Allah rahmet eylesin İbn Haldun‘un dikkat çektiği nokta, galibin kemal sahibi olduğunu varsaymak yerine yenilginin sebeplerini düşünmek gerektiğidir. Zira İslam beldelerini bugünkü aşağılayıcı duruma getiren şey, Mustafa Kemal‘in şeriatı terk etmesi ve Hilafeti kaldırmasıdır. Dolayısıyla İslam beldeleri sadece İslami hayatı yeniden başlatarak ve Hilafeti yeniden tesis ederek içinde bulundukları mevcut koşulların üstesinden gelebilirler. Zira Allahu Teala şöyle buyurmuştur: وَعَدَ اللَّهُ الَّذِينَ آمَنُوا مِنكُمْ وَعَمِلُوا الصَّالِحَاتِ لَيَسْتَخْلِفَنَّهُم فِي الْأَرْضِ كَمَا اسْتَخْلَفَ الَّذِينَ مِن قَبْلِهِمْ وَلَيُمَكِّنَنَّ لَهُمْ دِينَهُمُ الَّذِي ارْتَضَى لَهُمْ وَلَيُبَدِّلَنَّهُم مِّن بَعْدِ خَوْفِهِمْ أَمْنًا يَعْبُدُونَنِي لَا يُشْرِكُونَ بِي شَيْئًا وَمَن كَفَرَ بَعْدَ ذَلِكَ فَأُوْلَئِكَ هُمُ الْفَاسِقُونَ“Allah, içinizden, iman edip de salih ameller işleyenlere, kendilerinden önce geçenleri egemen kıldığı gibi onları da yeryüzünde mutlaka egemen kılacağına, onlar için hoşnut ve razı olduğu dinlerini iyice yerleştireceğine, yaşadıkları korkularının ardından kendilerini mutlaka emniyete kavuşturacağına dair vaatte bulunmuştur.

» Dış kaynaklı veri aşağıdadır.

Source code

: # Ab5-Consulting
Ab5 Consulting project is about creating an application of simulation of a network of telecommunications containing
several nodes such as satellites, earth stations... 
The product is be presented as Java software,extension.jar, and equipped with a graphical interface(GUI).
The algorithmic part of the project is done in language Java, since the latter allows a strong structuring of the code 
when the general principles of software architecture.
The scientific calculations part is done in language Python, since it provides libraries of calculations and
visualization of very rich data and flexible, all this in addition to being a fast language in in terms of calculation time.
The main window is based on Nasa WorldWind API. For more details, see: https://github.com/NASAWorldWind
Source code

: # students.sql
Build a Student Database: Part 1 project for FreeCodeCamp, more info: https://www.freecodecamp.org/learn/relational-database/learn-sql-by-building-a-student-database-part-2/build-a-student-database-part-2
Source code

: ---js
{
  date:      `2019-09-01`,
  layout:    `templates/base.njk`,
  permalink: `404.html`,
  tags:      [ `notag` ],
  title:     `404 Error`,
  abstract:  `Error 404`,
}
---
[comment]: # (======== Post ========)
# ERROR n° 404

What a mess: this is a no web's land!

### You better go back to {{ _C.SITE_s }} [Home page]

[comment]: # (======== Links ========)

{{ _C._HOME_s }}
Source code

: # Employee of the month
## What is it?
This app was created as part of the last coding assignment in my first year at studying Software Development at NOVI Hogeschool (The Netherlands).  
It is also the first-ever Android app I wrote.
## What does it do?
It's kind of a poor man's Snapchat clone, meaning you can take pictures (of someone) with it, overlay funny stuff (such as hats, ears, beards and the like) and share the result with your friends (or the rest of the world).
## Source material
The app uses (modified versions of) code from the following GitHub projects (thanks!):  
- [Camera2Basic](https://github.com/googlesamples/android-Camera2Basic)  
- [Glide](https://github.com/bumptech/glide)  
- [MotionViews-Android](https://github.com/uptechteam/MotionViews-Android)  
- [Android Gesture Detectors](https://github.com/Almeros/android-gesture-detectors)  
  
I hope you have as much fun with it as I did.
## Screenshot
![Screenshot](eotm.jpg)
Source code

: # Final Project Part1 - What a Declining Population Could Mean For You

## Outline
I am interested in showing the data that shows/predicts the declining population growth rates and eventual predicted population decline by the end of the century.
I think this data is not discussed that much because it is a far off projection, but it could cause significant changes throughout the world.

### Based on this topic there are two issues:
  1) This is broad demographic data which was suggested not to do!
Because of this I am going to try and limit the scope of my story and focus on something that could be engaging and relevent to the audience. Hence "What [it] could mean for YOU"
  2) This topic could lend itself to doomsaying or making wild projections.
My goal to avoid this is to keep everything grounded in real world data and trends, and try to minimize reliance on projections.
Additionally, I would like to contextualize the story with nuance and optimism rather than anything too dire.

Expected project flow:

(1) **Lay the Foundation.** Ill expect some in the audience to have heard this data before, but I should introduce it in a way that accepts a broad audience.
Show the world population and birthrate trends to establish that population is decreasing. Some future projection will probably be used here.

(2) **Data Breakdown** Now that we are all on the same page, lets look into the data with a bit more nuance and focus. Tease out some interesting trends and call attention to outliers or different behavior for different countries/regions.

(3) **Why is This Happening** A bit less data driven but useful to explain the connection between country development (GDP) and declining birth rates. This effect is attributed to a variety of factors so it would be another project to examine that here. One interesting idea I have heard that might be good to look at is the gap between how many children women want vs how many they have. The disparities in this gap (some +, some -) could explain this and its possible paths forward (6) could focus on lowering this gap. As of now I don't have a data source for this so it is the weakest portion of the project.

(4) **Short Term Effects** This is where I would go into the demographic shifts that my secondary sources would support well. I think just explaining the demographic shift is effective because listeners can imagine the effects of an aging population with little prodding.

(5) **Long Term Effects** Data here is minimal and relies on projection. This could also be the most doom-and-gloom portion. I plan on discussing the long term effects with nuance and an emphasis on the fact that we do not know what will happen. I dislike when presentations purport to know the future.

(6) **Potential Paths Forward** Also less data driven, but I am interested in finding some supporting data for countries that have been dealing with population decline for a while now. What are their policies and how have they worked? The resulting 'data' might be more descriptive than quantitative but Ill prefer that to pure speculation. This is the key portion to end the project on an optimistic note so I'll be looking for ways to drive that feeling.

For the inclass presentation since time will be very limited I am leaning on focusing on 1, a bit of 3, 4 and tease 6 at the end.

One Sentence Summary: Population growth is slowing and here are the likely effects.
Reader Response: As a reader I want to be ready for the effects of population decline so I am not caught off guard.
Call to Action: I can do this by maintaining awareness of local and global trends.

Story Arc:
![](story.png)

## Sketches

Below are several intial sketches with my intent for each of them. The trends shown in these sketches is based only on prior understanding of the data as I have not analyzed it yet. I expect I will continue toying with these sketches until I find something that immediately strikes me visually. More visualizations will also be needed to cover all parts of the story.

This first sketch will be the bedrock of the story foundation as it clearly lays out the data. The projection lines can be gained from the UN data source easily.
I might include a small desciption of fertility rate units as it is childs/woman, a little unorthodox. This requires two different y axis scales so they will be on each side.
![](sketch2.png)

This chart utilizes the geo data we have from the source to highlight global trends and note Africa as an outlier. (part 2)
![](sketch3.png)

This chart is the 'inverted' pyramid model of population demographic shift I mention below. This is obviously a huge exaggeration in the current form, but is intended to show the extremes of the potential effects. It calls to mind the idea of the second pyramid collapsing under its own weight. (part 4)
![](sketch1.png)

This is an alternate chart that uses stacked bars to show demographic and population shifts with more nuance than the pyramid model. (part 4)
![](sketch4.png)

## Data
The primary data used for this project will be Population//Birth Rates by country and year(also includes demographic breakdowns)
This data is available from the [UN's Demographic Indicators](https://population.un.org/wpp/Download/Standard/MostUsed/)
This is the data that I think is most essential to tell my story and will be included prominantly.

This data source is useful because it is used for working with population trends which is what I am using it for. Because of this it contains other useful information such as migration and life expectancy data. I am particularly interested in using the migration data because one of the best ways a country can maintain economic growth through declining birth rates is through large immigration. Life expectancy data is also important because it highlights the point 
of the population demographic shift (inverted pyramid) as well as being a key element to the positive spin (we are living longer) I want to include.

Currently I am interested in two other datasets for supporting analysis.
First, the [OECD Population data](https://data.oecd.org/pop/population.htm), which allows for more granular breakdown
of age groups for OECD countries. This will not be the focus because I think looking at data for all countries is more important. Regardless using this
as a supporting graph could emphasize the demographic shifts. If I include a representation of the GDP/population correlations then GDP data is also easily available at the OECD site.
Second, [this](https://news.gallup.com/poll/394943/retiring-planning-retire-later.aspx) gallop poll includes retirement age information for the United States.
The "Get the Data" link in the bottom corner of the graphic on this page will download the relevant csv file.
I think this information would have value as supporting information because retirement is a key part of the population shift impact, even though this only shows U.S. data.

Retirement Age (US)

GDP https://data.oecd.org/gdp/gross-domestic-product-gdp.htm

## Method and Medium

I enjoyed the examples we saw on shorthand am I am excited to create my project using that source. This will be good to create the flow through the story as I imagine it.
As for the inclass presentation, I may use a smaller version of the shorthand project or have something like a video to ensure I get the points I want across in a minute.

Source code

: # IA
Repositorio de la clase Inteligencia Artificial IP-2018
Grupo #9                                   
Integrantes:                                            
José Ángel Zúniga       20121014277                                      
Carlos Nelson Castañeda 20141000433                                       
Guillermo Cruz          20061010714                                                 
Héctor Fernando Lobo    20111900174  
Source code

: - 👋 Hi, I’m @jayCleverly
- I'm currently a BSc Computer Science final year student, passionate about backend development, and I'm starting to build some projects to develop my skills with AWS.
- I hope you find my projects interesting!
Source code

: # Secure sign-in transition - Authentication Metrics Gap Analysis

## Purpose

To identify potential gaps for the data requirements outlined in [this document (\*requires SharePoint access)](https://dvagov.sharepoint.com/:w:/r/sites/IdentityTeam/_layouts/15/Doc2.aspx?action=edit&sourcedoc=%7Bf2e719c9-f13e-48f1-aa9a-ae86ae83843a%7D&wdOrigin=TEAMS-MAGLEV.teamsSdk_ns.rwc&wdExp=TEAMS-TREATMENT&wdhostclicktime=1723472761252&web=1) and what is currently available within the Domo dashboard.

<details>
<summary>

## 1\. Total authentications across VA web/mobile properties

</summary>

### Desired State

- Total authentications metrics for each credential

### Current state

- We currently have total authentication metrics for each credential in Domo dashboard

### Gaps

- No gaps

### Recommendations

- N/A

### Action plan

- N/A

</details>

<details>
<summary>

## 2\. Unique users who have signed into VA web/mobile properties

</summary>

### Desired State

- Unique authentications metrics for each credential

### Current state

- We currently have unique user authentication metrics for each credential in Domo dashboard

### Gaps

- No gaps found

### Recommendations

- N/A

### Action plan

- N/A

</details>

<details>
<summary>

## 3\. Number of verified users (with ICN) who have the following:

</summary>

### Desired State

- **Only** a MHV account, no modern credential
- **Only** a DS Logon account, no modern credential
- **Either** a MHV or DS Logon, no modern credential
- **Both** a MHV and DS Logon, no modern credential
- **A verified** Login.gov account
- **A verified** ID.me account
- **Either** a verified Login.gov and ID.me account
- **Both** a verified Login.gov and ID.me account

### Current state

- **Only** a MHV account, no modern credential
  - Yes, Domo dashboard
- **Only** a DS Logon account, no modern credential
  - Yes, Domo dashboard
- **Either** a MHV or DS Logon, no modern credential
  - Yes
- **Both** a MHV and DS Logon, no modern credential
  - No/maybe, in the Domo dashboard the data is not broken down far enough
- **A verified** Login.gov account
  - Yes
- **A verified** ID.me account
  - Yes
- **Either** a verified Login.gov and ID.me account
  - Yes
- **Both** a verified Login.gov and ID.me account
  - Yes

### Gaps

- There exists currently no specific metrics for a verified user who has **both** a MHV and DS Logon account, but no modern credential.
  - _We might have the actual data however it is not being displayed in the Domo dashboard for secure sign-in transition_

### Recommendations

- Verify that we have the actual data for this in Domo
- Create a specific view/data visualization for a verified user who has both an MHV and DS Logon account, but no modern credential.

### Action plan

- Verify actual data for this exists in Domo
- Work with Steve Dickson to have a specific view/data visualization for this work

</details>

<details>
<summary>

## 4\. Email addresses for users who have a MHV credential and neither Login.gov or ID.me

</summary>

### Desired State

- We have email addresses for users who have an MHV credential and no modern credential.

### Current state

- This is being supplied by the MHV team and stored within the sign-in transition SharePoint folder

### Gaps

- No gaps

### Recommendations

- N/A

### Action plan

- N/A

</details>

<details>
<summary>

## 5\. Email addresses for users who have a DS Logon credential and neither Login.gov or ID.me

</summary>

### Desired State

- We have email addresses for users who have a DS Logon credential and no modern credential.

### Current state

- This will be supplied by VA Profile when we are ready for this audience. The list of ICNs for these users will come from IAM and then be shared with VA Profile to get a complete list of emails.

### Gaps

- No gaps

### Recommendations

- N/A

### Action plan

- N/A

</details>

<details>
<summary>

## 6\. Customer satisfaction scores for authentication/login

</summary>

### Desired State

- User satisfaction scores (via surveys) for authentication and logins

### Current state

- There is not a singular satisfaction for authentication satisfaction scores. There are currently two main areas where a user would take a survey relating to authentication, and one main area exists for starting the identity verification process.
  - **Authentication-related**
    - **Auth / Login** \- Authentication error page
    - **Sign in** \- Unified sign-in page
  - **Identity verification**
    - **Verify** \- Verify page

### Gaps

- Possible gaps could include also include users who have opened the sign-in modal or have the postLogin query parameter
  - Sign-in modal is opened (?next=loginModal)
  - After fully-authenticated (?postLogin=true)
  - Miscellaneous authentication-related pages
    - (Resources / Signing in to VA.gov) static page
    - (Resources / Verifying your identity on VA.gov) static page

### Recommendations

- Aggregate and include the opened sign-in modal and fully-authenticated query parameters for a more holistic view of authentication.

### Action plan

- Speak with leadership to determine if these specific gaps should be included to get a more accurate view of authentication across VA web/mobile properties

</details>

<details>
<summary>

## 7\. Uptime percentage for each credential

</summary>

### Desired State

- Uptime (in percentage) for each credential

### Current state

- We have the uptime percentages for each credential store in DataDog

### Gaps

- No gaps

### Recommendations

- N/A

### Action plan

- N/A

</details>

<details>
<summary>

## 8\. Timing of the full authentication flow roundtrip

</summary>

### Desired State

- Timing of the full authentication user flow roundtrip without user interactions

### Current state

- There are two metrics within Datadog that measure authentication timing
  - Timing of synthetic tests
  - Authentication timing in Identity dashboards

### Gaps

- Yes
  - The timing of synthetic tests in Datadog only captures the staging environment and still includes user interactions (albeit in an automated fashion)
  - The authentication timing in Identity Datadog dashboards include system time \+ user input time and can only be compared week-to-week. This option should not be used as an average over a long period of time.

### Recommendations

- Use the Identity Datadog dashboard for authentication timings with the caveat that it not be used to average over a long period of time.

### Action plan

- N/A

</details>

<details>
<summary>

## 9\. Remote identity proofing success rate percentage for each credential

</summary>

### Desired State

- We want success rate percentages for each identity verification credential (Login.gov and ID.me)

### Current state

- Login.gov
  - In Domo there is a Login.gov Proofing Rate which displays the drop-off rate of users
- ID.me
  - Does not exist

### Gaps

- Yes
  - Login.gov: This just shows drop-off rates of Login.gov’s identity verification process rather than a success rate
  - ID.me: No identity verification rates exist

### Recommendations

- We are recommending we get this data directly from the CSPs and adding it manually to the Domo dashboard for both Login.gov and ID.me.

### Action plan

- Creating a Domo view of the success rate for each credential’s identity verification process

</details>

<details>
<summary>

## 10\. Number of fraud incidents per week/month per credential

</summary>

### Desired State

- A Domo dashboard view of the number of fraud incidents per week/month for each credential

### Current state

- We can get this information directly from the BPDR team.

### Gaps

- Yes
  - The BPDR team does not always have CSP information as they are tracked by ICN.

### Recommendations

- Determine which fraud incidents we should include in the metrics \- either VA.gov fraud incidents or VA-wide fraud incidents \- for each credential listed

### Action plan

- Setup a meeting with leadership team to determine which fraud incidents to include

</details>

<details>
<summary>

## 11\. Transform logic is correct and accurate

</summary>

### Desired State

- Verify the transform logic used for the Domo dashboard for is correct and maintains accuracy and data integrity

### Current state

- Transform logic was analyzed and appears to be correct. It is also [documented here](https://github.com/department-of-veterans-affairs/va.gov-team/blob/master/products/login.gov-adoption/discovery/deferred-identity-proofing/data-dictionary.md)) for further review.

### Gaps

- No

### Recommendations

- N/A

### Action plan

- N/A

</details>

Onlar bana kulluk eder ve bana hiçbir şeyi ortak koşmazlar. Artık bundan sonra kimler inkâr ederse, işte onlar fasıkların ta kendileridir.” [Nur 55]
Cündeb İbn-i Abdullah’tan şöyle dediği rivayet edilmiştir: Allah’ın Rasulü Sallallahu Aleyhi ve Sellem şöyle buyurdu: مَنْ قُتِلَ تَحْتَ رَايَةٍ عِمِّيَّةٍ يَدْعُو عَصَبِيَّةً أَوْ يَنْصُرُ عَصَبِيَّةً فَقِتْلَةٌ جَاهِلِيَّةٌ“Her kim körü körüne (çekilmiş) bir bayrağın altında savaşır, bir asabeye/ırkçılığa davet eder veya bir asabeye yardımda bulunursa, cahiliye ölümüyle ölmüş olur.” İmam Nevevi, bu hadisin şerhinde şöyle dedi: “Asabiyet için öfkelenmek, dine yardım etmek için değildir; asabiyet, zulüm üzere olduğu halde kavmine yardım etmektir.” “Asabiyet” kelimesi kabilecilik ve milliyetçilik gibi onunla bağlantılı tüm fikirlere işaret etmektedir. İslam’da, kabileciliğin nefret boyutunu ele alan pek çok hadis mevcuttur. Müslümanlar olarak bizler, İslam sayesinde birleşmeliyiz ve İslami kimliğimiz diğer her şeyin üzerine egemen olmalıdır; aksi takdirde ölümümüz, sanki Müslümanlardan değilmişiz gibi cahiliye ölümü gibi olur! Ve günahkâr olarak ölürüz!